Problem 1 (10%): Draw the game matrix for a 2-person game, each person having three choices: A, B, C, where (A,A) is a Nash equilibrium, and (C,C) is the pareto-optimal choice.
Problem 2 (50%): Find the dominant strategy (if any), pareto optima (if any), and Nash equilibrium (use mixed strategies if needed) for each of the following game matrices:
C | D | |
A | 1,2 | 3,4 |
B | 5,6 | 7,8 |
C | D | |
A | 1,1 | 1,2 |
B | 1,2 | 2,2 |
C | D | |
A | 1,-1 | 3,0 |
B | 4,2 | 0,1 |
C | D | |
A | 7,4 | 3,3 |
B | 0,0 | 4,7 |
C | D | |
A | 4,4 | 3,3 |
B | 0,0 | 4,7 |
Problem 3 (15%):Two players, A and B, are playing a game where each one of them has 5 dollar bills and decides how many to throw on the floor. Both players make their throws simultaneously. If total number of dollars on the floor is even, then A gets all the money. If it is odd, then B gets all the money. Draw the game matrix that corresponds to this game and determine the selfish strategy of these agents. Explain your reasoning. How would your solution change if the player's had a logarithmic utility of money? That is, if their utility for x dollars was log(x), instead of x.
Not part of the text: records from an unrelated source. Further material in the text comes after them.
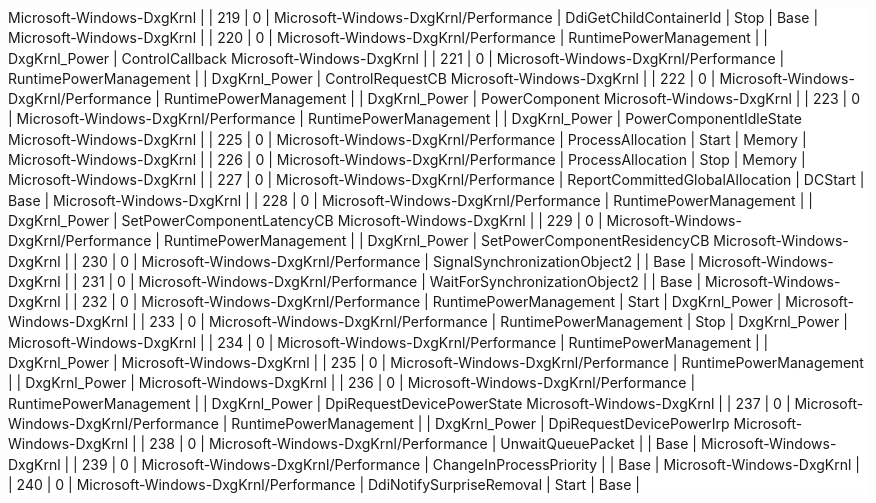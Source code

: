 Microsoft-Windows-DxgKrnl  |               |  219       |  0        |  Microsoft-Windows-DxgKrnl/Performance  |  DdiGetChildContainerId                               |  Stop     |  Base                                |
Microsoft-Windows-DxgKrnl  |               |  220       |  0        |  Microsoft-Windows-DxgKrnl/Performance  |  RuntimePowerManagement                               |           |  DxgKrnl_Power                       |  ControlCallback
Microsoft-Windows-DxgKrnl  |               |  221       |  0        |  Microsoft-Windows-DxgKrnl/Performance  |  RuntimePowerManagement                               |           |  DxgKrnl_Power                       |  ControlRequestCB
Microsoft-Windows-DxgKrnl  |               |  222       |  0        |  Microsoft-Windows-DxgKrnl/Performance  |  RuntimePowerManagement                               |           |  DxgKrnl_Power                       |  PowerComponent
Microsoft-Windows-DxgKrnl  |               |  223       |  0        |  Microsoft-Windows-DxgKrnl/Performance  |  RuntimePowerManagement                               |           |  DxgKrnl_Power                       |  PowerComponentIdleState
Microsoft-Windows-DxgKrnl  |               |  225       |  0        |  Microsoft-Windows-DxgKrnl/Performance  |  ProcessAllocation                                    |  Start    |  Memory                              |
Microsoft-Windows-DxgKrnl  |               |  226       |  0        |  Microsoft-Windows-DxgKrnl/Performance  |  ProcessAllocation                                    |  Stop     |  Memory                              |
Microsoft-Windows-DxgKrnl  |               |  227       |  0        |  Microsoft-Windows-DxgKrnl/Performance  |  ReportCommittedGlobalAllocation                      |  DCStart  |  Base                                |
Microsoft-Windows-DxgKrnl  |               |  228       |  0        |  Microsoft-Windows-DxgKrnl/Performance  |  RuntimePowerManagement                               |           |  DxgKrnl_Power                       |  SetPowerComponentLatencyCB
Microsoft-Windows-DxgKrnl  |               |  229       |  0        |  Microsoft-Windows-DxgKrnl/Performance  |  RuntimePowerManagement                               |           |  DxgKrnl_Power                       |  SetPowerComponentResidencyCB
Microsoft-Windows-DxgKrnl  |               |  230       |  0        |  Microsoft-Windows-DxgKrnl/Performance  |  SignalSynchronizationObject2                         |           |  Base                                |
Microsoft-Windows-DxgKrnl  |               |  231       |  0        |  Microsoft-Windows-DxgKrnl/Performance  |  WaitForSynchronizationObject2                        |           |  Base                                |
Microsoft-Windows-DxgKrnl  |               |  232       |  0        |  Microsoft-Windows-DxgKrnl/Performance  |  RuntimePowerManagement                               |  Start    |  DxgKrnl_Power                       |
Microsoft-Windows-DxgKrnl  |               |  233       |  0        |  Microsoft-Windows-DxgKrnl/Performance  |  RuntimePowerManagement                               |  Stop     |  DxgKrnl_Power                       |
Microsoft-Windows-DxgKrnl  |               |  234       |  0        |  Microsoft-Windows-DxgKrnl/Performance  |  RuntimePowerManagement                               |           |  DxgKrnl_Power                       |
Microsoft-Windows-DxgKrnl  |               |  235       |  0        |  Microsoft-Windows-DxgKrnl/Performance  |  RuntimePowerManagement                               |           |  DxgKrnl_Power                       |
Microsoft-Windows-DxgKrnl  |               |  236       |  0        |  Microsoft-Windows-DxgKrnl/Performance  |  RuntimePowerManagement                               |           |  DxgKrnl_Power                       |  DpiRequestDevicePowerState
Microsoft-Windows-DxgKrnl  |               |  237       |  0        |  Microsoft-Windows-DxgKrnl/Performance  |  RuntimePowerManagement                               |           |  DxgKrnl_Power                       |  DpiRequestDevicePowerIrp
Microsoft-Windows-DxgKrnl  |               |  238       |  0        |  Microsoft-Windows-DxgKrnl/Performance  |  UnwaitQueuePacket                                    |           |  Base                                |
Microsoft-Windows-DxgKrnl  |               |  239       |  0        |  Microsoft-Windows-DxgKrnl/Performance  |  ChangeInProcessPriority                              |           |  Base                                |
Microsoft-Windows-DxgKrnl  |               |  240       |  0        |  Microsoft-Windows-DxgKrnl/Performance  |  DdiNotifySurpriseRemoval                             |  Start    |  Base                                |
Problem 4 (10%): Why is the Borda count a preferred voting mechanism? That is, what properties does it obey that make it a fairer solution?
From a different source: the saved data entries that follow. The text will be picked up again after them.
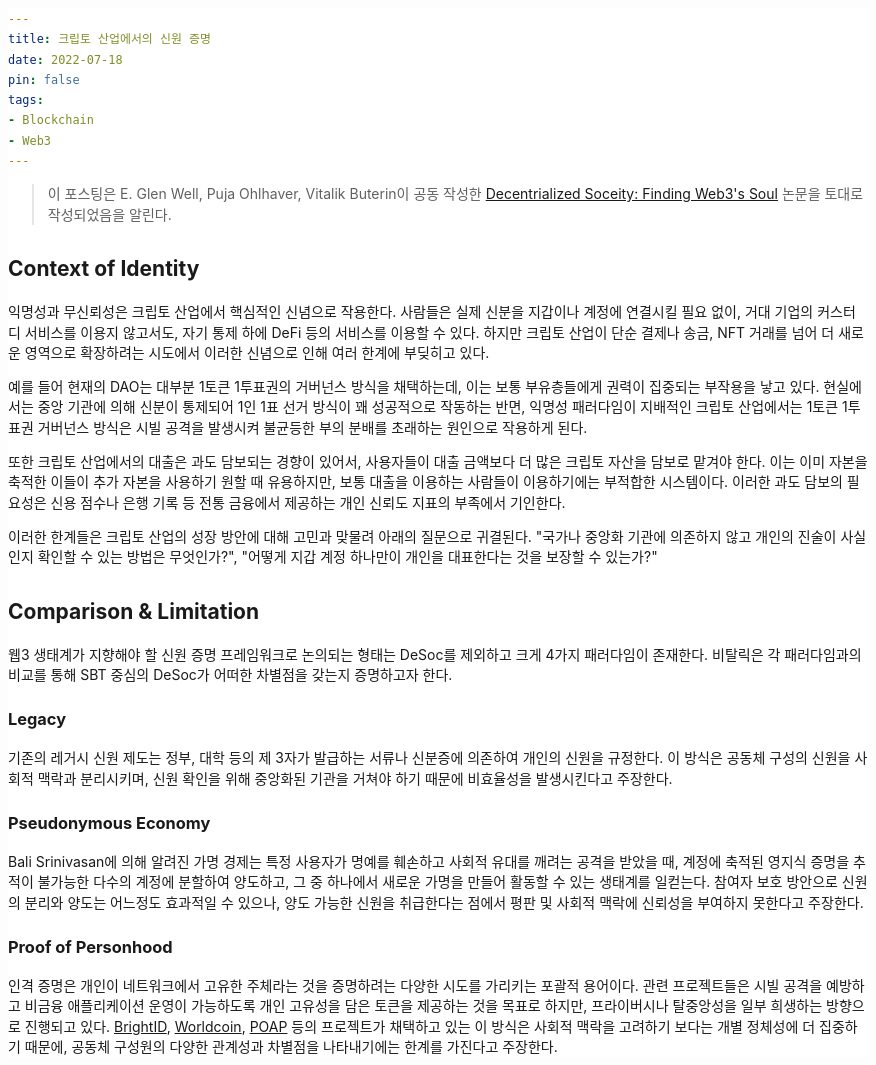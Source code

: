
 ```yaml
---
title: 크립토 산업에서의 신원 증명
date: 2022-07-18
pin: false
tags:
- Blockchain
- Web3
---
```


> 이 포스팅은 E. Glen Well, Puja Ohlhaver, Vitalik Buterin이 공동 작성한 [Decentrialized Soceity: Finding Web3's Soul](https://papers.ssrn.com/sol3/papers.cfm?abstract_id=4105763) 논문을 토대로 작성되었음을 알린다.

## Context of Identity

익명성과 무신뢰성은 크립토 산업에서 핵심적인 신념으로 작용한다. 사람들은 실제 신분을 지갑이나 계정에 연결시킬 필요 없이, 거대 기업의 커스터디 서비스를 이용지 않고서도, 자기 통제 하에 DeFi 등의 서비스를 이용할 수 있다. 하지만 크립토 산업이 단순 결제나 송금, NFT 거래를 넘어 더 새로운 영역으로 확장하려는 시도에서 이러한 신념으로 인해 여러 한계에 부딪히고 있다.

예를 들어 현재의 DAO는 대부분 1토큰 1투표권의 거버넌스 방식을 채택하는데, 이는 보통 부유층들에게 권력이 집중되는 부작용을 낳고 있다. 현실에서는 중앙 기관에 의해 신분이 통제되어 1인 1표 선거 방식이 꽤 성공적으로 작동하는 반면, 익명성 패러다임이 지배적인 크립토 산업에서는 1토큰 1투표권 거버넌스 방식은 시빌 공격을 발생시켜 불균등한 부의 분배를 초래하는 원인으로 작용하게 된다.

또한 크립토 산업에서의 대출은 과도 담보되는 경향이 있어서, 사용자들이 대출 금액보다 더 많은 크립토 자산을 담보로 맡겨야 한다. 이는 이미 자본을 축적한 이들이 추가 자본을 사용하기 원할 때 유용하지만, 보통 대출을 이용하는 사람들이 이용하기에는 부적합한 시스템이다. 이러한 과도 담보의 필요성은 신용 점수나 은행 기록 등 전통 금융에서 제공하는 개인 신뢰도 지표의 부족에서 기인한다.

이러한 한계들은 크립토 산업의 성장 방안에 대해 고민과 맞물려 아래의 질문으로 귀결된다. "국가나 중앙화 기관에 의존하지 않고 개인의 진술이 사실인지 확인할 수 있는 방법은 무엇인가?", "어떻게 지갑 계정 하나만이 개인을 대표한다는 것을 보장할 수 있는가?"

## Comparison & Limitation

웹3 생태계가 지향해야 할 신원 증명 프레임워크로 논의되는 형태는 DeSoc를 제외하고 크게 4가지 패러다임이 존재한다. 비탈릭은 각 패러다임과의 비교를 통해 SBT 중심의 DeSoc가 어떠한 차별점을 갖는지 증명하고자 한다.

### Legacy

기존의 레거시 신원 제도는 정부, 대학 등의 제 3자가 발급하는 서류나 신분증에 의존하여 개인의 신원을 규정한다. 이 방식은 공동체 구성의 신원을 사회적 맥락과 분리시키며, 신원 확인을 위해 중앙화된 기관을 거쳐야 하기 때문에 비효율성을 발생시킨다고 주장한다.

### Pseudonymous Economy

Bali Srinivasan에 의해 알려진 가명 경제는 특정 사용자가 명예를 훼손하고 사회적 유대를 깨려는 공격을 받았을 때, 계정에 축적된 영지식 증명을 추적이 불가능한 다수의 계정에 분할하여 양도하고, 그 중 하나에서 새로운 가명을 만들어 활동할 수 있는 생태계를 일컫는다. 참여자 보호 방안으로 신원의 분리와 양도는 어느정도 효과적일 수 있으나, 양도 가능한 신원을 취급한다는 점에서 평판 및 사회적 맥락에 신뢰성을 부여하지 못한다고 주장한다.

### Proof of Personhood

인격 증명은 개인이 네트워크에서 고유한 주체라는 것을 증명하려는 다양한 시도를 가리키는 포괄적 용어이다. 관련 프로젝트들은 시빌 공격을 예방하고 비금융 애플리케이션 운영이 가능하도록 개인 고유성을 담은 토큰을 제공하는 것을 목표로 하지만, 프라이버시나 탈중앙성을 일부 희생하는 방향으로 진행되고 있다. [BrightID](https://www.brightid.org/), [Worldcoin](https://worldcoin.org/), [POAP](https://poap.xyz/) 등의 프로젝트가 채택하고 있는 이 방식은 사회적 맥락을 고려하기 보다는 개별 정체성에 더 집중하기 때문에, 공동체 구성원의 다양한 관계성과 차별점을 나타내기에는 한계를 가진다고 주장한다.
Problem 5 (15%): Give an example situation where a strategic voter in a plurality vote should (being smart) decide not to vote its true preference. Specifically, show the set of agents, the set of outcomes, and the agents' preferences over the outcomes (you can give these in table form using preferences, as we did in class for the mathematicians). Also, explain why the agent should make that chose.